### Collected data entries
····················

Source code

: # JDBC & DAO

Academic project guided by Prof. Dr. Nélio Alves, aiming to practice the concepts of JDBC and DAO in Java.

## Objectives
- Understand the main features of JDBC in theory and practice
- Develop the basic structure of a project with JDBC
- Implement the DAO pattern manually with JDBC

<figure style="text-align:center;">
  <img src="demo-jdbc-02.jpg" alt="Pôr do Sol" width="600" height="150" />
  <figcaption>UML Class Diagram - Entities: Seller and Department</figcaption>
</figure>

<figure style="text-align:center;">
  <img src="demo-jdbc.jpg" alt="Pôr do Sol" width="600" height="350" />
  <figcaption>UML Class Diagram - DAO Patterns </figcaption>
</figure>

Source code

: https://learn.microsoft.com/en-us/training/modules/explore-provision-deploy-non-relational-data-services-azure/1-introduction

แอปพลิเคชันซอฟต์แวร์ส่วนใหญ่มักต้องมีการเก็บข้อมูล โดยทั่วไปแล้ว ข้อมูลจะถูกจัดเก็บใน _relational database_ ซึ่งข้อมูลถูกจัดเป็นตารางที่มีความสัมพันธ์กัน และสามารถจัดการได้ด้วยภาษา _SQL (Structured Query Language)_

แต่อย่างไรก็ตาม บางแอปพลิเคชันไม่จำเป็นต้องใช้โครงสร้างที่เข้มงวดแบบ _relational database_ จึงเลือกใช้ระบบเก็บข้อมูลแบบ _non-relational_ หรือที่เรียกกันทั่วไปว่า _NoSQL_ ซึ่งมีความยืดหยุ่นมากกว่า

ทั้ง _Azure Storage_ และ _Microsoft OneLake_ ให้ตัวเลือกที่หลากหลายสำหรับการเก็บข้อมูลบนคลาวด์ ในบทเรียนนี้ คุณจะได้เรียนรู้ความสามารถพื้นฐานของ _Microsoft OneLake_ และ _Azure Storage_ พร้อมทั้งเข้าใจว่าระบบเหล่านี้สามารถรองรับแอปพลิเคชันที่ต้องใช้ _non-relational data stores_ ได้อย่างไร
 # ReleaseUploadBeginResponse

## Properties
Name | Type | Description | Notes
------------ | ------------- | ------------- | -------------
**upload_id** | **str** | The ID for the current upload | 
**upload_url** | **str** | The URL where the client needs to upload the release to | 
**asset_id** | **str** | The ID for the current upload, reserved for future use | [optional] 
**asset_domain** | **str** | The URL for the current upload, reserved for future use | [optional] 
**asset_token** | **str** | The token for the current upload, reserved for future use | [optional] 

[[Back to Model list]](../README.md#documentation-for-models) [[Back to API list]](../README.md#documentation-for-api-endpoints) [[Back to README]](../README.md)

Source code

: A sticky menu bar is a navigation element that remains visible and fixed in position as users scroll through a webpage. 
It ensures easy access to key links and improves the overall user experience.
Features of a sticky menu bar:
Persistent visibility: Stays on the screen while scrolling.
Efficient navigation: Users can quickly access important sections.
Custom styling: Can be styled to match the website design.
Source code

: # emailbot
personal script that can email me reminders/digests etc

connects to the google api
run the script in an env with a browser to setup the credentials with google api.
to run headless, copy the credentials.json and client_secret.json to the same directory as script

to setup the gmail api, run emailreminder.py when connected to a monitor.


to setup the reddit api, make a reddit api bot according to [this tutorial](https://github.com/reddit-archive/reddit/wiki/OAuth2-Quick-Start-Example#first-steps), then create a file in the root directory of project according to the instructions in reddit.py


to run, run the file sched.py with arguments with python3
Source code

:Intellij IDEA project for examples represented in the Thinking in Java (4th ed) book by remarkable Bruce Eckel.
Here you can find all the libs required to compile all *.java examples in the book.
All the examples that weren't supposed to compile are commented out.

····················

### WORK TASK
Starting at the line that contains "to setup the gmail", write out every line to the end of the entries, exactly as given.

### WRITTEN ANSWER
to setup the gmail api, run emailreminder.py when connected to a monitor.


to setup the reddit api, make a reddit api bot according to [this tutorial](https://github.com/reddit-archive/reddit/wiki/OAuth2-Quick-Start-Example#first-steps), then create a file in the root directory of project according to the instructions in reddit.py


to run, run the file sched.py with arguments with python3
Source code

:Intellij IDEA project for examples represented in the Thinking in Java (4th ed) book by remarkable Bruce Eckel.
Here you can find all the libs required to compile all *.java examples in the book.
All the examples that weren't supposed to compile are commented out.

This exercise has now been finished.